This is the thing: If you have the option to not think about or even consider history, whether you learned it right or not, or whether it even deserves consideration, that’s how you know you’re on board the ship that serves hors d’oeuvres and fluffs your pillows, while others are out at sea, swimming or drowning, or clinging to little inflatable rafts that they have to take turns keeping inflated, people short of breath, who’ve never even heard of the words hors d’oeuvres or fluff. Then someone from up on the yacht says, “It’s too bad those people down there are lazy, and not as smart and able as we are up here, we who have built these strong, large, stylish boats ourselves, we who float the seven seas like kings.” And then someone else on board says something like, “But your father gave you this yacht, and these are his servants who brought the hors d’oeuvres.” At which point that person gets tossed overboard by a group of hired thugs who’d been hired by the father who owned the yacht, hired for the express purpose of removing any and all agitators on the yacht to keep them from making unnecessary waves, or even referencing the father or the yacht itself. Meanwhile, the man thrown overboard begs for his life, and the people on the small inflatable rafts can’t get to him soon enough, or they don’t even try, and the yacht’s speed and weight cause an undertow. Then in whispers, while the agitator gets sucked under the yacht, private agreements are made, precautions are measured out, and everyone quietly agrees to keep on quietly agreeing to the implied rule of law and to not think about what just happened. Soon, the father, who put these things in place, is only spoken of in the form of lore, stories told to children at night, under the stars, at which point there are suddenly several fathers, noble, wise forefathers. And the boat sails on unfettered.
Tommy Orange, There There
We’ll start today with that heavy quote because There There by Tommy Orange is a heavy book. It’s brilliant. It’s eye-opening. But it’s heavy.
There There was put on my reading list as part of a mass addition of Authors of Color. With everything that has been going on recently, I’ve become aware that I have too long allowed myself to be one of the people on the above-mentioned yacht, mostly unaware of the struggles of the people in the water and my own position of privilege aboard the ship. As I’ve opened myself up to the message of Black Lives Matter and other similar movements, I have come to see some of the ways in which I’m part of the problem. One thing that stood out to me, as a reader, is the fact that I have read an embarrassingly small amount of literature written by People of Color. I counted. Of the over 500 books I have listed as Read on Goodreads, just over 30 of the authors were People of Color.

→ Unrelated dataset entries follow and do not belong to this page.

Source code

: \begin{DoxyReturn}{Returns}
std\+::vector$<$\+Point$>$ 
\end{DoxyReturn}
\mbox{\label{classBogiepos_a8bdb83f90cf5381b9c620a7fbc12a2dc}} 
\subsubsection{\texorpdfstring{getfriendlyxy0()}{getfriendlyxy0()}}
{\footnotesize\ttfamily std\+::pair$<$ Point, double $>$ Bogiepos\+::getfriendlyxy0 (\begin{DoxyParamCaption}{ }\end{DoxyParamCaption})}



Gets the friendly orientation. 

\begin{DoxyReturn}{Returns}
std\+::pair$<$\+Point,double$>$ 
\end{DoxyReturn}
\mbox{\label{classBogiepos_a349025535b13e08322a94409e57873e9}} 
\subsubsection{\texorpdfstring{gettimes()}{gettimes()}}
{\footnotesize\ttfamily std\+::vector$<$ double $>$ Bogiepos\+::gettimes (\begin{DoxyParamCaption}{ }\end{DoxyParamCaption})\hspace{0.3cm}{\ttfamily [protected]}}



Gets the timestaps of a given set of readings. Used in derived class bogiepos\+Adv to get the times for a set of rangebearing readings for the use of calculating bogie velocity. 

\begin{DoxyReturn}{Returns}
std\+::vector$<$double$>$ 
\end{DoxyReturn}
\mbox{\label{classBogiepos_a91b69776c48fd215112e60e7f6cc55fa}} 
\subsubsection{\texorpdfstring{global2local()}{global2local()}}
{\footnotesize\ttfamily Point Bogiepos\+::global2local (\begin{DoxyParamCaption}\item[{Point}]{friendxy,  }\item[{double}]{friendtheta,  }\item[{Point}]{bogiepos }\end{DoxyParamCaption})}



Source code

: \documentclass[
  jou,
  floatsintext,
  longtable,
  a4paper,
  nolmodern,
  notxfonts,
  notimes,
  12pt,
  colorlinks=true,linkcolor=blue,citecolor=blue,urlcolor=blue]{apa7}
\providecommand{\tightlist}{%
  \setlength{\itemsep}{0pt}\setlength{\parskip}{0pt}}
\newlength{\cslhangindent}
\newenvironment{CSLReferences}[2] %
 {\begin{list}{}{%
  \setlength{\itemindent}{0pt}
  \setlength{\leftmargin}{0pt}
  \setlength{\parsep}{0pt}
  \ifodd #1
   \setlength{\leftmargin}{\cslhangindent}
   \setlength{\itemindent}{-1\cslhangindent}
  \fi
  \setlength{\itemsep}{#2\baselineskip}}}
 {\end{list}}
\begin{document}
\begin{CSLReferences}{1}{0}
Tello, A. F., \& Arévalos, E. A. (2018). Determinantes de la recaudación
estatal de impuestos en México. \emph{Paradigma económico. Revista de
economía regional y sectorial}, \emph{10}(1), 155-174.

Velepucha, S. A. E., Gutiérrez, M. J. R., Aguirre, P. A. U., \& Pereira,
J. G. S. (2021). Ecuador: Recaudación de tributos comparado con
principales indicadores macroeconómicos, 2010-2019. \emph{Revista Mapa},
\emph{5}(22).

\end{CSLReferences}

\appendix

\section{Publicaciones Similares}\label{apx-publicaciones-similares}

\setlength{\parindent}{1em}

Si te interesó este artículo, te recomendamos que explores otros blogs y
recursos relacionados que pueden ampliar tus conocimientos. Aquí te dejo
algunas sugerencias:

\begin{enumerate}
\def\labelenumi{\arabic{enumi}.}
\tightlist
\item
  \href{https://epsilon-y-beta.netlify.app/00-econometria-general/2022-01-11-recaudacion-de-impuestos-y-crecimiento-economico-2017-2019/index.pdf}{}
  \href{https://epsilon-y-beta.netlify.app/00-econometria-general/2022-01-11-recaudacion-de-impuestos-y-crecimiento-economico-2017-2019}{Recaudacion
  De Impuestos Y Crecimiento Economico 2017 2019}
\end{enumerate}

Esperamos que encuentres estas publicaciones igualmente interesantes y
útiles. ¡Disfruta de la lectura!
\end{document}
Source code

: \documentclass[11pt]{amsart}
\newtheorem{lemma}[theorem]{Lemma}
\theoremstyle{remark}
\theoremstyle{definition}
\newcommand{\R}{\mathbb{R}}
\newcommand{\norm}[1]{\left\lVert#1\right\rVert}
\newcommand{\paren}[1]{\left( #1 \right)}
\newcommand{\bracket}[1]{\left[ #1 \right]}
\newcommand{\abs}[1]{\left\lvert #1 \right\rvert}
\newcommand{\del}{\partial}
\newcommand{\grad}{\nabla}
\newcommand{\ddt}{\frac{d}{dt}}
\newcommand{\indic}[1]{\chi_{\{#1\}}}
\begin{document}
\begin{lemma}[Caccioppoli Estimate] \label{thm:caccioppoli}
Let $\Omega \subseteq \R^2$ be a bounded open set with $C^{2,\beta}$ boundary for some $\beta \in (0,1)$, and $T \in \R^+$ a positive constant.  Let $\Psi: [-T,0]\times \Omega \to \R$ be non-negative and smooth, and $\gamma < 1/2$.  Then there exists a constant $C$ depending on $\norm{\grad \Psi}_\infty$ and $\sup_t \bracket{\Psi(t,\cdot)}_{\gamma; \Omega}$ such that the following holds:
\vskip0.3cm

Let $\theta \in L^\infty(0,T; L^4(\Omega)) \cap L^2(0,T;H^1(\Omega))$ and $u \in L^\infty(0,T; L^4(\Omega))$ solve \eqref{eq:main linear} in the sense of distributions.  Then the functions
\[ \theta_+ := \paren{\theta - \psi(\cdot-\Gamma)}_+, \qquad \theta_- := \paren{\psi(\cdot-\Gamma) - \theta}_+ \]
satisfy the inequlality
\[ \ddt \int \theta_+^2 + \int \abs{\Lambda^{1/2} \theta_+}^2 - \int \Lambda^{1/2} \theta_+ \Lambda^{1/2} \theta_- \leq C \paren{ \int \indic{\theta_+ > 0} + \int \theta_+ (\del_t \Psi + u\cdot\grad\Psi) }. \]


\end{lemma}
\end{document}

So, a few weeks ago, I did some googling and found lists of must-read books by Black authors, Latinx authors, Arab authors, East Asian authors, and Indigenous authors. If you haven’t done this exercise, I’d encourage it. It was enlightening to see the mountains of rich literature that I’d been previously unaware of. There There was one of my finds.
This book centers around one event – the Big Oakland Powwow. In little vignettes, we’re introduced to a huge cast of characters who are all tied to the powwow in some way. There’s Tony Loneman, a twenty-one year old drug dealer of Cheyenne heritage living with fetal alcohol syndrome. Dene Oxendene is an aspiring documentary maker who is trying to capture stories of Native people. There’s Edwin Black, a biracial man who never knew his father, is battling an internet addiction, and is pushed by his mother into an internship helping with the powwow. There are Opal and Jacquie, two middle-aged sisters dealing with the fallout of their childhood involvement in the Native American occupation of Alcatraz in the 1970s. The character list is extensive. Those are just a few. The way that Tommy Orange is able to weave the strands of all of these lives together, to get them all to that powwow, is masterful.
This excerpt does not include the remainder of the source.